··· RECORDS
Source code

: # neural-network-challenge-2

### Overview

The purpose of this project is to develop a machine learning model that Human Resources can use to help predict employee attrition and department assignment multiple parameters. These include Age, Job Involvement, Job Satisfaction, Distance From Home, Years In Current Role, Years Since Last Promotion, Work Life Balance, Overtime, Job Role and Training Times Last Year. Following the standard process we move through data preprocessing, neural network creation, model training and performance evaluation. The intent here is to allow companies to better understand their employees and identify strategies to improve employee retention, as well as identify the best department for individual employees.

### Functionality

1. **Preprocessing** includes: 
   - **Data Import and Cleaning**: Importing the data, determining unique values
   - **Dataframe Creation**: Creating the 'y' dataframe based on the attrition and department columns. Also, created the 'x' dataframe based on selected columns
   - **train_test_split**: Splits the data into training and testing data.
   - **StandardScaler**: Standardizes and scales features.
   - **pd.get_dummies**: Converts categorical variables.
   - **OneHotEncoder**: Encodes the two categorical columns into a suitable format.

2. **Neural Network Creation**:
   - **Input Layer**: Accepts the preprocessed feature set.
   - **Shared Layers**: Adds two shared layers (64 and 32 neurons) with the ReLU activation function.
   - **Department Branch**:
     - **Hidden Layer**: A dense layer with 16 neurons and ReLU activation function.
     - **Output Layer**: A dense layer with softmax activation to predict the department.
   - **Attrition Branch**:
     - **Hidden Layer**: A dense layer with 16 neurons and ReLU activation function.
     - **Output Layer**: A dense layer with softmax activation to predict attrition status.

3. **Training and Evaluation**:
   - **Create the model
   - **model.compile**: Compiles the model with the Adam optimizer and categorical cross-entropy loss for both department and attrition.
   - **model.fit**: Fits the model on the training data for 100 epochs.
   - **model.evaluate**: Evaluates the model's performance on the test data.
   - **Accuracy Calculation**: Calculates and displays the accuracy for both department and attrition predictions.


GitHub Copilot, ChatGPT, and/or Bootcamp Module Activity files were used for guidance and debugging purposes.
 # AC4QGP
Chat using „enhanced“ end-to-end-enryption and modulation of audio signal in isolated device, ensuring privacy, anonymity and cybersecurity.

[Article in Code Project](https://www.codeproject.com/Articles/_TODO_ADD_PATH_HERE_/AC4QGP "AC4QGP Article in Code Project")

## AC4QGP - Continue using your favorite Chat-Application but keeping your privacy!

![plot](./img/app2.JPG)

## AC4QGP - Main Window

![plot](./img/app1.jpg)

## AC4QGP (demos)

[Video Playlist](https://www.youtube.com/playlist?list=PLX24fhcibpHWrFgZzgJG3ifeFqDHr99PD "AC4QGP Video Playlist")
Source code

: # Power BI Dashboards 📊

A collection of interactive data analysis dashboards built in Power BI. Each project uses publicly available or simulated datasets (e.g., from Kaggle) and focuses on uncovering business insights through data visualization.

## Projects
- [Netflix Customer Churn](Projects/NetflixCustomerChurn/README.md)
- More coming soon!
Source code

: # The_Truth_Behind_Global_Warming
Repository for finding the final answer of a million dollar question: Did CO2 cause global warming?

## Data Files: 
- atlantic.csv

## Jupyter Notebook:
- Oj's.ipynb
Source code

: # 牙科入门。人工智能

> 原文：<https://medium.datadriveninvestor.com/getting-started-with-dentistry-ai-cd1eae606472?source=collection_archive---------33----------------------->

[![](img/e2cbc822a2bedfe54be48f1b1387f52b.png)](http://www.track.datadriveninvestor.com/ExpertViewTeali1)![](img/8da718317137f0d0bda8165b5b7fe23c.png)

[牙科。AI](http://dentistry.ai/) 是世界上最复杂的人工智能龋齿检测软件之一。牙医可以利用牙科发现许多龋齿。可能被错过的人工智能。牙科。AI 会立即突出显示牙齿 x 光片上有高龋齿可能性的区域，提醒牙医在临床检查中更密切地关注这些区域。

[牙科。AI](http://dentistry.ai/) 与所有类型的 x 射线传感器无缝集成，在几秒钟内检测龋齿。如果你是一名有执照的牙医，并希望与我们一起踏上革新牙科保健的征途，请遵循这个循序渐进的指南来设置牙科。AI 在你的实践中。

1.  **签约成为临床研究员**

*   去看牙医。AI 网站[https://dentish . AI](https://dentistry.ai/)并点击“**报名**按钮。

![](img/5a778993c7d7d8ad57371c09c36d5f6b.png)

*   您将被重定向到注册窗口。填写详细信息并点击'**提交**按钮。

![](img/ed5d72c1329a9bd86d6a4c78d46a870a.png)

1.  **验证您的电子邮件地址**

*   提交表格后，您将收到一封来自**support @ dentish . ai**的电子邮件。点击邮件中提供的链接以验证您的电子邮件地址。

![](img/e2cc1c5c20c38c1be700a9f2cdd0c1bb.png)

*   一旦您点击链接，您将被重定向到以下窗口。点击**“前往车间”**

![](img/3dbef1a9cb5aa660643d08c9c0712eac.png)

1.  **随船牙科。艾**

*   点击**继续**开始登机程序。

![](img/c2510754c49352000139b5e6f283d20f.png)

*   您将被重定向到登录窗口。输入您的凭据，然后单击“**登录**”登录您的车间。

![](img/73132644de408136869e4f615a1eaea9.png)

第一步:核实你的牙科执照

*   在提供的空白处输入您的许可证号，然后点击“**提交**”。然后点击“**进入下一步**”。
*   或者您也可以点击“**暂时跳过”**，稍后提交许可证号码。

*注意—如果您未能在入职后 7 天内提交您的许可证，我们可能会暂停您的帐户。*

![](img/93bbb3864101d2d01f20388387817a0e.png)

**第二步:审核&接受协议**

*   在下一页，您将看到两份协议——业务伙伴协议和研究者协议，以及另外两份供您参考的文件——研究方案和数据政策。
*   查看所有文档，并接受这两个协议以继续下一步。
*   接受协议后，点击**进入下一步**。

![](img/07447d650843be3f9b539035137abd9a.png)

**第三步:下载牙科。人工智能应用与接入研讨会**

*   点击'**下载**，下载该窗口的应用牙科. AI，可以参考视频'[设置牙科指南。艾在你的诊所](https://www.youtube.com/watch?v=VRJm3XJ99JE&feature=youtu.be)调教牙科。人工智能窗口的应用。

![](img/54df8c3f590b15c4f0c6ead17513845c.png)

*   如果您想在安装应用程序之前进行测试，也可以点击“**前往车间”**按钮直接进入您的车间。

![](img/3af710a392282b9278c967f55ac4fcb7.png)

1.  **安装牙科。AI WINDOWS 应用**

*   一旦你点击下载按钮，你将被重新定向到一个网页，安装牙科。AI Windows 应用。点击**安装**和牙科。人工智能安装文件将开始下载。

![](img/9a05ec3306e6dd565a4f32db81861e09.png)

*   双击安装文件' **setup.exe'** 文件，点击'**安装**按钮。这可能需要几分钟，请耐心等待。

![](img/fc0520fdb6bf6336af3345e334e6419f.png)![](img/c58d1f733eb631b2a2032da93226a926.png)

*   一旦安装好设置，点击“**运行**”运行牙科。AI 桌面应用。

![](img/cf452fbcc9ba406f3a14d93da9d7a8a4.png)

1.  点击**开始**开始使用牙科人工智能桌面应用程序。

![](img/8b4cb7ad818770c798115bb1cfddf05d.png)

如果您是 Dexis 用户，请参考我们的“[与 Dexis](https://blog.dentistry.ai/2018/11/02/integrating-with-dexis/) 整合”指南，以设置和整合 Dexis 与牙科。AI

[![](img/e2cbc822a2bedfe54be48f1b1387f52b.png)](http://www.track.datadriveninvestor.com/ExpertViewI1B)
······
··· RECORDS
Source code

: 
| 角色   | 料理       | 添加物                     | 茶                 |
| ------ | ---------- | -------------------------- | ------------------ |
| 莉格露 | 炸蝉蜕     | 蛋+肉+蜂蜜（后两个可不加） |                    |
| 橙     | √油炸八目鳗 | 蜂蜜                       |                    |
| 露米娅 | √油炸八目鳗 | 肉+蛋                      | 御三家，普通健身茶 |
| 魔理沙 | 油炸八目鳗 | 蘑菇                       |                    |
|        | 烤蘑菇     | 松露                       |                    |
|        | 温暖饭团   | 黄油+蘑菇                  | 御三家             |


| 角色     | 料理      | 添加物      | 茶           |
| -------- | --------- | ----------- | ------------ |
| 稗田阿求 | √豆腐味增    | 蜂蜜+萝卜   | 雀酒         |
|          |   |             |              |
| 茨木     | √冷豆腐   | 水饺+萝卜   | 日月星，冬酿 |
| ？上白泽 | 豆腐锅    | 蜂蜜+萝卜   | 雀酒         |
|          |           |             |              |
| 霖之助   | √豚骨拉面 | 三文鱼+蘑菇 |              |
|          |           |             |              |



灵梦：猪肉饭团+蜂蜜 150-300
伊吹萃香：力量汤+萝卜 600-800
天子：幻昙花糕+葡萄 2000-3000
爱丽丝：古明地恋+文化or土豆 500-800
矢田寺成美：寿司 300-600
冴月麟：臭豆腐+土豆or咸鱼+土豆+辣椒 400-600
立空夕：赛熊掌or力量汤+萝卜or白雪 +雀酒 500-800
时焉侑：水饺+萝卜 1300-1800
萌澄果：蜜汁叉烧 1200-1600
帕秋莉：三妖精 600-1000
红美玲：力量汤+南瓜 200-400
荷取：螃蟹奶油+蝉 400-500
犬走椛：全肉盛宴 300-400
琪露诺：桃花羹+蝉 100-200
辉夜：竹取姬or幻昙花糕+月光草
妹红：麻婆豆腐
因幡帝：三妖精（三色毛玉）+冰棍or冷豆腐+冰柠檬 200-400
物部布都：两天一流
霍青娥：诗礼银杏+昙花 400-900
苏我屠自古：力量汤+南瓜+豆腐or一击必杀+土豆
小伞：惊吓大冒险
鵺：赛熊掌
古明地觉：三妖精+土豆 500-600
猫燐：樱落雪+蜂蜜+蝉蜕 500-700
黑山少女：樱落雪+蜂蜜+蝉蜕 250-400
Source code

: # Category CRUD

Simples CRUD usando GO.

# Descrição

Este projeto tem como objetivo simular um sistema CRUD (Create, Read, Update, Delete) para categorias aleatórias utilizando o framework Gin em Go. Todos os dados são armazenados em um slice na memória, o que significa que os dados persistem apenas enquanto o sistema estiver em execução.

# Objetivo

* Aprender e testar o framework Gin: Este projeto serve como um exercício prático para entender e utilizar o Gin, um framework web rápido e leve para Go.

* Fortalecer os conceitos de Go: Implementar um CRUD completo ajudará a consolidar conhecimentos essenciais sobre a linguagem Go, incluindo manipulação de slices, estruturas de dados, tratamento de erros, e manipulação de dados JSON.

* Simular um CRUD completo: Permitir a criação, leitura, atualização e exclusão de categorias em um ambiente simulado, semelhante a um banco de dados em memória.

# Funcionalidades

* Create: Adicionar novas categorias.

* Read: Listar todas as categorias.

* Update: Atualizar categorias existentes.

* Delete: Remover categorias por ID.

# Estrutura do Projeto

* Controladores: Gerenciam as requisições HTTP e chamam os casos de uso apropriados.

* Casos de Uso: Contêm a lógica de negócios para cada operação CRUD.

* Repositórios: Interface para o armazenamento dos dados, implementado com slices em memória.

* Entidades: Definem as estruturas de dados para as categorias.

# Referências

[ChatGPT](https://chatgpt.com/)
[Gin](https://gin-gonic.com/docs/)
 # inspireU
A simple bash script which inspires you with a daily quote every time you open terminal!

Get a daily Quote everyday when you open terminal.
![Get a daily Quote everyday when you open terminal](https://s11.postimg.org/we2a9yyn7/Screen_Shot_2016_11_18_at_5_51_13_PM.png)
······
··· RECORDS
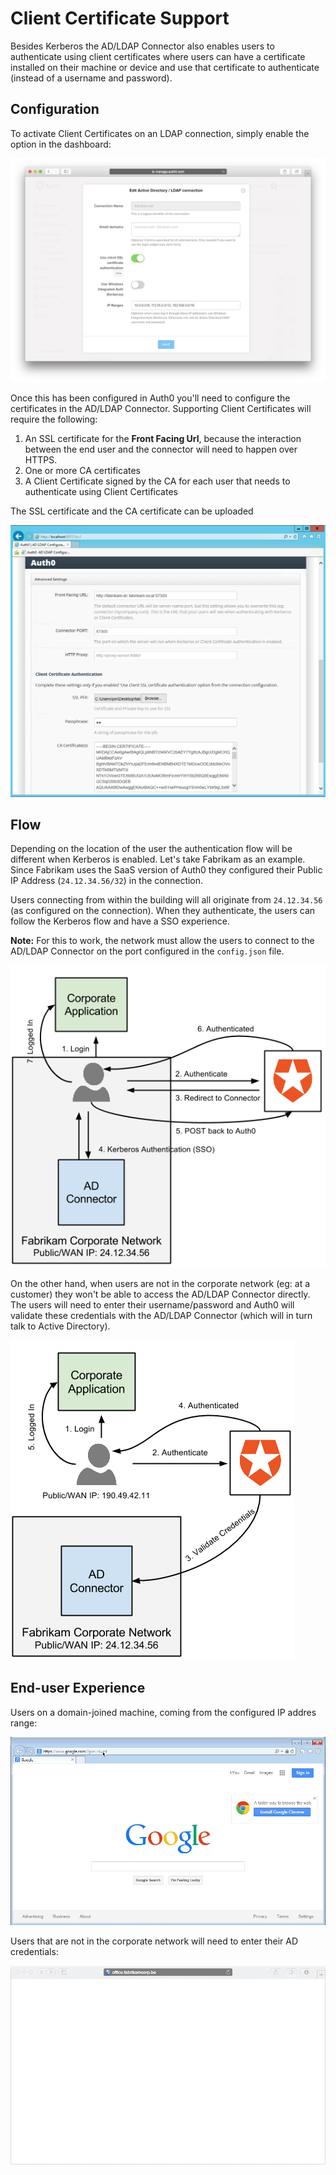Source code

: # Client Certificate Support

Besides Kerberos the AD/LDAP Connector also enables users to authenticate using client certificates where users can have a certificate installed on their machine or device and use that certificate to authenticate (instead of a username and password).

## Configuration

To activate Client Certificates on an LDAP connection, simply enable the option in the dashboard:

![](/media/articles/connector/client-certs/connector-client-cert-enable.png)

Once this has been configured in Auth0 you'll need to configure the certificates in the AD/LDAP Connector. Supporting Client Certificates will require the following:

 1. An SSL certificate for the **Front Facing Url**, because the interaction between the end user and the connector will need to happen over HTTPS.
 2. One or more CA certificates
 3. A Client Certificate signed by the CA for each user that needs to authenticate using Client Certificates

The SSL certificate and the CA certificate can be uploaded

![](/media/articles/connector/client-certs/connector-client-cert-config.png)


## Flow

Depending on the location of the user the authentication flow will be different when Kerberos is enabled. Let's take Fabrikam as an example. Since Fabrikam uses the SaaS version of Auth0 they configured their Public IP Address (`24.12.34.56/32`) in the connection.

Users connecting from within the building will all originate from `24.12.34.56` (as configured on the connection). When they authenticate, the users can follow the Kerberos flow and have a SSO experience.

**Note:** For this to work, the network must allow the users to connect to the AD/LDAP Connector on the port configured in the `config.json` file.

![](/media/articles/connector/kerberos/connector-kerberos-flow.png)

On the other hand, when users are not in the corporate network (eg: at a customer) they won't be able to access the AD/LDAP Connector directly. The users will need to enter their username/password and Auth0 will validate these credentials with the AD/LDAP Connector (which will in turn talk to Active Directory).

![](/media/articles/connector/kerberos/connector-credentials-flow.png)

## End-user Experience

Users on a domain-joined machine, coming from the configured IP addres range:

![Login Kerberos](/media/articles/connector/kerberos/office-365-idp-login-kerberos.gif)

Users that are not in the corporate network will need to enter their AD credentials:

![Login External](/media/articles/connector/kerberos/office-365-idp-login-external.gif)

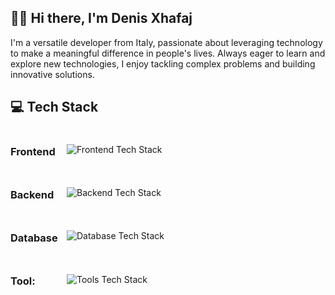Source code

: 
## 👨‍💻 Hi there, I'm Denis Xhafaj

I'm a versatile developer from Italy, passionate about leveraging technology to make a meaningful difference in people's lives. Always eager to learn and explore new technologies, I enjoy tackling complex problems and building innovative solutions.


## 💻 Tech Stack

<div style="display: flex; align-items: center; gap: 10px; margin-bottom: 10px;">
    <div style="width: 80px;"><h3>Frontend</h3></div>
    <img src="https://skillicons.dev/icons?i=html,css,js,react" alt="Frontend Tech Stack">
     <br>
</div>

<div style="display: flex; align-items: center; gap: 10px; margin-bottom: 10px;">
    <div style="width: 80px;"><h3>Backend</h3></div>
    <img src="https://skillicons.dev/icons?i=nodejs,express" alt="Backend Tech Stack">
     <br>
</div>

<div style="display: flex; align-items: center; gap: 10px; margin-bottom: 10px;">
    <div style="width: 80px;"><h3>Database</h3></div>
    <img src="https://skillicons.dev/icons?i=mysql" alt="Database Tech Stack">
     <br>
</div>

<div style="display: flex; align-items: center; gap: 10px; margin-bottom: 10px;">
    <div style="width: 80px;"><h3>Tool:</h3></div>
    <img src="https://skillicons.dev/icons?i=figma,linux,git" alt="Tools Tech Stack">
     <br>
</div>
······
- WHAT NEEDS TO BE DONE
Search the listing above for the string "into". Copy every line that contains it.

- TASK ANSWER
   - **train_test_split**: Splits the data into training and testing data.
   - **OneHotEncoder**: Encodes the two categorical columns into a suitable format.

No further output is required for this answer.